Brigitte Potter-Mael studied stone lithography and woodblock printing at the University of Concordia, Montreal, where she graduated in April 1983. Although she has worked in diverse media since then, she has preserved her curiosity in creating printed images throughout the years since then. She was fortunate to have worked in a wide range of printmaking facilities that included Atelier Circulaire in Montreal (1983-88), Grafikwerkstatt Dresden, (1999), Bethanian (BBK) Berlin (2003), Quercus Studio in Italy (2004-2009), Klovtoft, Denmark (2010-2013, and she is still an active member of Malaspina Printmakers, Vancouver, since 1990.
Her work has been shown in solo- and group-exhibitions in Canada, Germany, France, Italy, Portugal, Finland, Poland, Japan and the USA since 1984; it can be found in major public collections such as the Canada Council for the Arts Ottawa, the Ministry of cultural Affairs Quebec, the Camosun College in Victoria, the University of British Columbia, the Malaspina Printmakers Society Archives in Vancouver, the Walter Phillips Gallery in Banff, the Esperanza Gallery and Concordia University in Montreal, the Kulturamt in Dresden, the Pinacoteca Vitulano in Italy, and in many private collections in Canada and abroad.
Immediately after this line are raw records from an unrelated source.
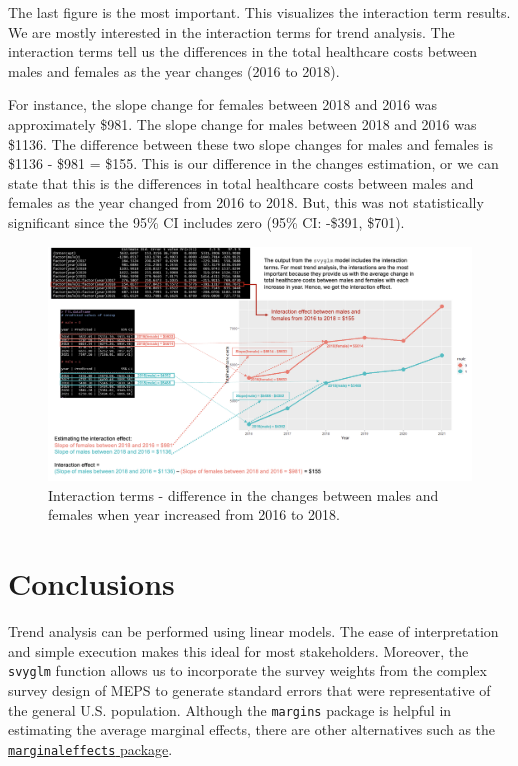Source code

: \documentclass[
]{book}
\begin{document}
The last figure is the most important. This visualizes the interaction term results. We are mostly interested in the interaction terms for trend analysis. The interaction terms tell us the differences in the total healthcare costs between males and females as the year changes (2016 to 2018).

For instance, the slope change for females between 2018 and 2016 was approximately \$981. The slope change for males between 2018 and 2016 was \$1136. The difference between these two slope changes for males and females is \$1136 - \$981 = \$155. This is our difference in the changes estimation, or we can state that this is the differences in total healthcare costs between males and females as the year changed from 2016 to 2018. But, this was not statistically significant since the 95\% CI includes zero (95\% CI: -\$391, \$701).

\begin{figure}
\includegraphics[width=1\linewidth]{Figure 5_4} \caption{Interaction terms - difference in the changes between males and females when year increased from 2016 to 2018.}\label{fig:unnamed-chunk-80}
\end{figure}

\hypertarget{conclusions-4}{%
\section{Conclusions}\label{conclusions-4}}

Trend analysis can be performed using linear models. The ease of interpretation and simple execution makes this ideal for most stakeholders. Moreover, the \texttt{svyglm} function allows us to incorporate the survey weights from the complex survey design of MEPS to generate standard errors that were representative of the general U.S. population. Although the \texttt{margins} package is helpful in estimating the average marginal effects, there are other alternatives such as the \href{https://github.com/vincentarelbundock/marginaleffects}{\texttt{marginaleffects} package}.
\end{document}

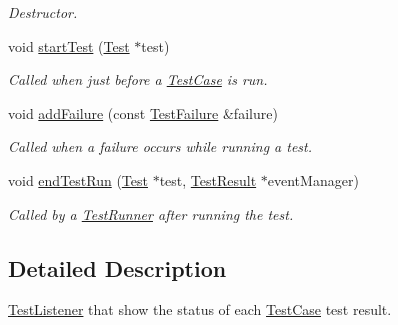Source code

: \begin{DoxyCompactItemize}
\begin{DoxyCompactList}\small\item\em Destructor. \end{DoxyCompactList}\item 
\hypertarget{class_text_test_progress_listener_ae5089aa6b0bcae0128604691f23ed224}{void \hyperlink{class_text_test_progress_listener_ae5089aa6b0bcae0128604691f23ed224}{start\+Test} (\hyperlink{class_test}{Test} $\ast$test)}\label{class_text_test_progress_listener_ae5089aa6b0bcae0128604691f23ed224}

\begin{DoxyCompactList}\small\item\em Called when just before a \hyperlink{class_test_case}{Test\+Case} is run. \end{DoxyCompactList}\item 
void \hyperlink{class_text_test_progress_listener_a66f5a921e6e3ceecc8a286df7b60abcf}{add\+Failure} (const \hyperlink{class_test_failure}{Test\+Failure} \&failure)
\begin{DoxyCompactList}\small\item\em Called when a failure occurs while running a test. \end{DoxyCompactList}\item 
void \hyperlink{class_text_test_progress_listener_a12df92f16f1e2b9d571fd064fb7f30bd}{end\+Test\+Run} (\hyperlink{class_test}{Test} $\ast$test, \hyperlink{class_test_result}{Test\+Result} $\ast$event\+Manager)
\begin{DoxyCompactList}\small\item\em Called by a \hyperlink{class_test_runner}{Test\+Runner} after running the test. \end{DoxyCompactList}\end{DoxyCompactItemize}


\subsection{Detailed Description}
\hyperlink{class_test_listener}{Test\+Listener} that show the status of each \hyperlink{class_test_case}{Test\+Case} test result.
Her professional development spans over various seminars such as Women, Life and the Planet, Simon Fraser University; the “Social Sculpture” Colloquium (after Joseph Beuys) at Goethe Institute Glasgow; the Banff Centre for the Arts Participant Program and the Leighton Artist Colony in Banff; and in search of medicinal plants at Insula, Biological Reserve, Amazone Peru. She is a recipient of various grants and stipends from Canada Council for the Arts Ottawa; Ministry of cultural Affairs Quebec; Banff Centre for the Arts; Goethe Institute Vancouver; Kulturamt Dresden; Rosa Luxemburg Institute, Berlin; Pinacoteca Vitulano, Italy; Altos de Chavon Artist Colony, Dominican Republic.